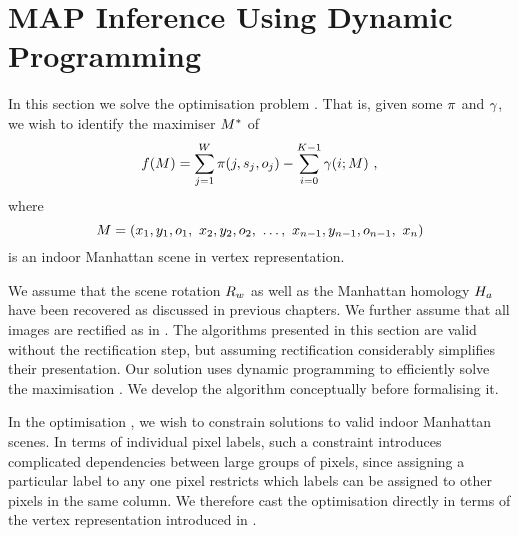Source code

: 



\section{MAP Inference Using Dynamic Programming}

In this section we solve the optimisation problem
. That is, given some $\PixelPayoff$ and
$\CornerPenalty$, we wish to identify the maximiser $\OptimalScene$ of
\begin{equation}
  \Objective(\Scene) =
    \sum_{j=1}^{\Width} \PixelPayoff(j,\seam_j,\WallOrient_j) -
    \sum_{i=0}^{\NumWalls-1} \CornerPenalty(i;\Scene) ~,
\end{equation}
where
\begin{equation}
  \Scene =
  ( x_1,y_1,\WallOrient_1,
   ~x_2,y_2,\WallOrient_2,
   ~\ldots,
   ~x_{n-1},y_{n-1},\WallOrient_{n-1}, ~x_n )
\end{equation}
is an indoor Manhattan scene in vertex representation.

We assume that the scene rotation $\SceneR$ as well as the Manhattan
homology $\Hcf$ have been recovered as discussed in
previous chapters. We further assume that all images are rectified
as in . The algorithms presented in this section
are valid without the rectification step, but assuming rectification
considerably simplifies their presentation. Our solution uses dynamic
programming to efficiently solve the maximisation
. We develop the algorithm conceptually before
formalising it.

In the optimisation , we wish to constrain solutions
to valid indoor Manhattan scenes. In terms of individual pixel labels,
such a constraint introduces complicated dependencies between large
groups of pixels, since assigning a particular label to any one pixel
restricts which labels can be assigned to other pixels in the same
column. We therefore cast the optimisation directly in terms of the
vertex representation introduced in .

▬▬▬▬▬▬

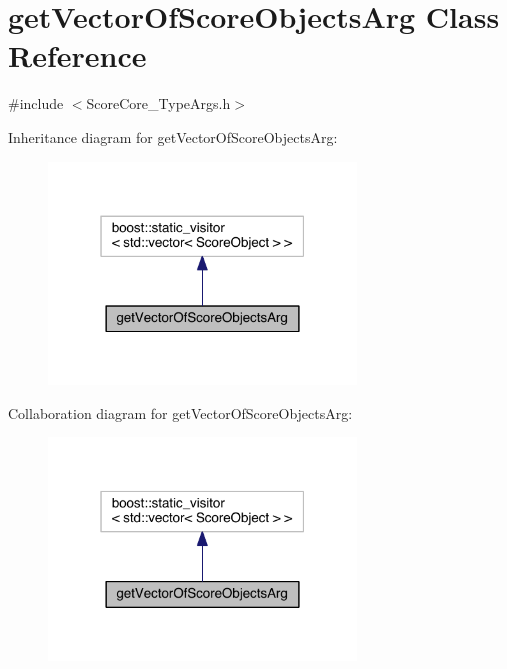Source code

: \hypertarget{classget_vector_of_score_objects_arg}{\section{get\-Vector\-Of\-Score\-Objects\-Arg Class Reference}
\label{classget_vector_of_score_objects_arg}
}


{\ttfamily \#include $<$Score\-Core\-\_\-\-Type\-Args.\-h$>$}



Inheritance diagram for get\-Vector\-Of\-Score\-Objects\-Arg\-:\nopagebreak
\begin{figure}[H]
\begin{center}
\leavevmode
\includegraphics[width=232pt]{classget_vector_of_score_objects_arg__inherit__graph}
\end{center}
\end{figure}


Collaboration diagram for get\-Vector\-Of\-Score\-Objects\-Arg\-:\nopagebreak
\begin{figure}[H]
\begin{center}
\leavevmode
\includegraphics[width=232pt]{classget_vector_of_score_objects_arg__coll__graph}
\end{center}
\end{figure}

▬▬▬▬▬▬

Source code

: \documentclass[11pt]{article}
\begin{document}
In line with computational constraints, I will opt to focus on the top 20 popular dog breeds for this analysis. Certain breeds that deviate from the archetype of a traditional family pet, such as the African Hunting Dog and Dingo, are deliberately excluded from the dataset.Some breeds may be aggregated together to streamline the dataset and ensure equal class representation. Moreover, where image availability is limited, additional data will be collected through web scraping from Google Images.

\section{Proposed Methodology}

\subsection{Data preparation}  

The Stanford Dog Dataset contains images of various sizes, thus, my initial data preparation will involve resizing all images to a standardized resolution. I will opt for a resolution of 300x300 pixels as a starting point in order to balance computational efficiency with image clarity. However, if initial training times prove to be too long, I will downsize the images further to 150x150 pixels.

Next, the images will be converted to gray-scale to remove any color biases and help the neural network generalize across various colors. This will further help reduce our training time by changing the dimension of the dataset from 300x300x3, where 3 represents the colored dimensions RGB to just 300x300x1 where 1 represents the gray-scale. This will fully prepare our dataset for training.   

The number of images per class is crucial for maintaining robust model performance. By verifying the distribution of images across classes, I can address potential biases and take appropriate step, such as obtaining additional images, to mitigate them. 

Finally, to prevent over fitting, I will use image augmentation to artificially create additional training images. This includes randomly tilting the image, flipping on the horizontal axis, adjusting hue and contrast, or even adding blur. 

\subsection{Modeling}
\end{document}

▬▬▬▬▬▬

» Exercise goal
Lines above that include the string "solve" need to be copied.

» Finished task
In this section we solve the optimisation problem
programming to efficiently solve the maximisation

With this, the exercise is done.